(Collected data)
= = =
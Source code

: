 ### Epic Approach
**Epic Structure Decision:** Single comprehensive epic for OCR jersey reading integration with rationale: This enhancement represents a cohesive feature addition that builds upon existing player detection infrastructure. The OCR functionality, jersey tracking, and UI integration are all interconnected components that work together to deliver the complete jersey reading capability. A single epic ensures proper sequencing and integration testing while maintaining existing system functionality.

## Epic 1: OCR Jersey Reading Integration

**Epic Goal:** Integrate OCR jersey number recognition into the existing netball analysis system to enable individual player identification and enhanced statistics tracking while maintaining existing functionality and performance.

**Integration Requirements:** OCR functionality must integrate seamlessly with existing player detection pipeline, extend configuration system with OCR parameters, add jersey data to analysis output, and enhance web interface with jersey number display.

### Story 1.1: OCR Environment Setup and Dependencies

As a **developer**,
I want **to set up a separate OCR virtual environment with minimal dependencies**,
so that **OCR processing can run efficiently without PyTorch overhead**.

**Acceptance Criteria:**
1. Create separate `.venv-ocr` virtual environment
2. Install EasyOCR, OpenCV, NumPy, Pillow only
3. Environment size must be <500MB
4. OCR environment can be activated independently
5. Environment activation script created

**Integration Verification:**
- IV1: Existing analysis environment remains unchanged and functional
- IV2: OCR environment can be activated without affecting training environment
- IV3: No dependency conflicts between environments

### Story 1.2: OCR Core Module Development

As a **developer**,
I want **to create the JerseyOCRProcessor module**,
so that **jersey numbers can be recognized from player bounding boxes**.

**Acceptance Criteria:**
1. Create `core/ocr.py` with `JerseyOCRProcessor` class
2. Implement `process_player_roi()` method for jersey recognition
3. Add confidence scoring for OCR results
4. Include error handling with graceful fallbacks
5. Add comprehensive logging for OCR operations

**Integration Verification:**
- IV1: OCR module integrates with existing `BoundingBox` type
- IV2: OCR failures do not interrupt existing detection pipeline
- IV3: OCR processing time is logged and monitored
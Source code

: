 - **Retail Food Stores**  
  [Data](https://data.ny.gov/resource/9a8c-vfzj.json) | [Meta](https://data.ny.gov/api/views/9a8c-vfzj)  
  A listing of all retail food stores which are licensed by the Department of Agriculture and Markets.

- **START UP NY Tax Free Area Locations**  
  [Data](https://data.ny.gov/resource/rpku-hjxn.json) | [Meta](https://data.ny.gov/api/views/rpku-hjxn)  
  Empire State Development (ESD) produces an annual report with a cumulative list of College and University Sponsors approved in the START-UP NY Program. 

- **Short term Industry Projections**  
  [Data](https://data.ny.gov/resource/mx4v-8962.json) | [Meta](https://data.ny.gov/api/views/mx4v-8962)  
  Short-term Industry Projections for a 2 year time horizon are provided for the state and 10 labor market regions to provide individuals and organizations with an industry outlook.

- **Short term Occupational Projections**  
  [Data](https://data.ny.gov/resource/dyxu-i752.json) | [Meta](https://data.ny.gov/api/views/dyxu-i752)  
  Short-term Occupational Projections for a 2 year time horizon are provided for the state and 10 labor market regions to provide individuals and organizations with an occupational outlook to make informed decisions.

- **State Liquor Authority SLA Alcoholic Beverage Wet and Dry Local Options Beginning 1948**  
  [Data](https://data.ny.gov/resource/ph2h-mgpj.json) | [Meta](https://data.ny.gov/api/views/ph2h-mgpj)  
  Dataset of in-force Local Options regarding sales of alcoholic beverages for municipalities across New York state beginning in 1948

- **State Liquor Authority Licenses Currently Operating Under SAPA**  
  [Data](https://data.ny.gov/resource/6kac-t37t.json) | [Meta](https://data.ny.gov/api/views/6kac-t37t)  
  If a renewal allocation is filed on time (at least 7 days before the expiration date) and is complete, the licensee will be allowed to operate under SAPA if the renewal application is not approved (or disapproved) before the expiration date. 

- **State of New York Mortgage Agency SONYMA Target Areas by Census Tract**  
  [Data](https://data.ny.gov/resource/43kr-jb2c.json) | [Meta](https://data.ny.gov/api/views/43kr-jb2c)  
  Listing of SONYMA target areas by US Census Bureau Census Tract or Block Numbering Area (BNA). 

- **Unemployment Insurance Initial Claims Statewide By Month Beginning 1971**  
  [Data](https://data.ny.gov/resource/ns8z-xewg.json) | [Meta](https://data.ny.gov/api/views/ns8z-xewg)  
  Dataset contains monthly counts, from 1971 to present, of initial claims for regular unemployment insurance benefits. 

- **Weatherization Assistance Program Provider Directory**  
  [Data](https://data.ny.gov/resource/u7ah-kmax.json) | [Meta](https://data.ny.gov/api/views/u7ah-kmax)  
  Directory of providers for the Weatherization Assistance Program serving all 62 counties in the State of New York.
= = =
### Your objective
The required answer is the run of lines above, starting at the line with "5. Add comprehensive" and ending at the line with "Dataset of in-force", reproduced exactly with both ends.

### Answer to this problem
5. Add comprehensive logging for OCR operations

**Integration Verification:**
- IV1: OCR module integrates with existing `BoundingBox` type
- IV2: OCR failures do not interrupt existing detection pipeline
- IV3: OCR processing time is logged and monitored
Source code

: - **Retail Food Stores**  
  [Data](https://data.ny.gov/resource/9a8c-vfzj.json) | [Meta](https://data.ny.gov/api/views/9a8c-vfzj)  
  A listing of all retail food stores which are licensed by the Department of Agriculture and Markets.

- **START UP NY Tax Free Area Locations**  
  [Data](https://data.ny.gov/resource/rpku-hjxn.json) | [Meta](https://data.ny.gov/api/views/rpku-hjxn)  
  Empire State Development (ESD) produces an annual report with a cumulative list of College and University Sponsors approved in the START-UP NY Program. 

- **Short term Industry Projections**  
  [Data](https://data.ny.gov/resource/mx4v-8962.json) | [Meta](https://data.ny.gov/api/views/mx4v-8962)  
  Short-term Industry Projections for a 2 year time horizon are provided for the state and 10 labor market regions to provide individuals and organizations with an industry outlook.

- **Short term Occupational Projections**  
  [Data](https://data.ny.gov/resource/dyxu-i752.json) | [Meta](https://data.ny.gov/api/views/dyxu-i752)  
  Short-term Occupational Projections for a 2 year time horizon are provided for the state and 10 labor market regions to provide individuals and organizations with an occupational outlook to make informed decisions.

- **State Liquor Authority SLA Alcoholic Beverage Wet and Dry Local Options Beginning 1948**  
  [Data](https://data.ny.gov/resource/ph2h-mgpj.json) | [Meta](https://data.ny.gov/api/views/ph2h-mgpj)  
  Dataset of in-force Local Options regarding sales of alcoholic beverages for municipalities across New York state beginning in 1948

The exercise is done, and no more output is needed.